• [RECORDS]:
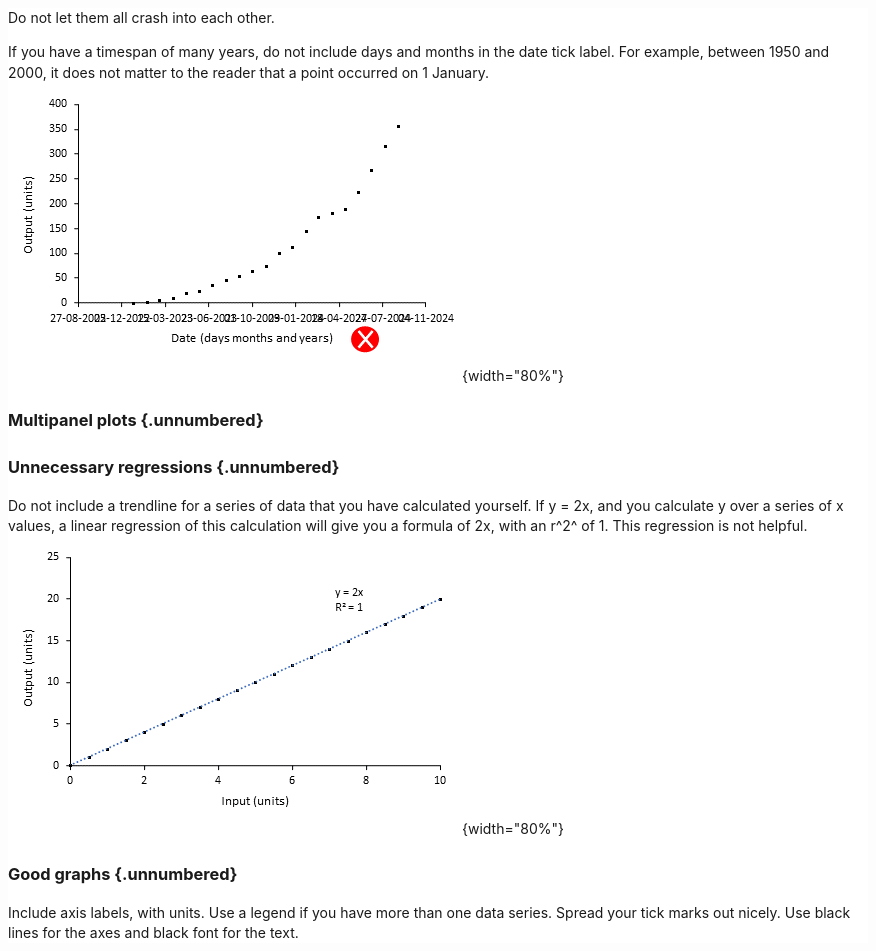 Do not let them all crash into each other.

If you have a timespan of many years, do not include days and months in the date tick label. For example, between 1950 and 2000, it does not matter to the reader that a point occurred on 1 January.

![](images/styleguide/Goodgraphs/Slide5.PNG){width="80%"}

### Multipanel plots {.unnumbered}

### Unnecessary regressions {.unnumbered}

Do not include a trendline for a series of data that you have calculated yourself. If y = 2x, and you calculate y over a series of x values, a linear regression of this calculation will give you a formula of 2x, with an r^2^ of 1. This regression is not helpful.

![](images/styleguide/Goodgraphs/Slide3.PNG){width="80%"}

### Good graphs {.unnumbered}

Include axis labels, with units. Use a legend if you have more than one data series. Spread your tick marks out nicely. Use black lines for the axes and black font for the text.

• [ACTION ITEM]:
Your reply should be a single number: how many lines in the listing above include the string "data".

• [ANSWER TO THE EXERCISE]:
2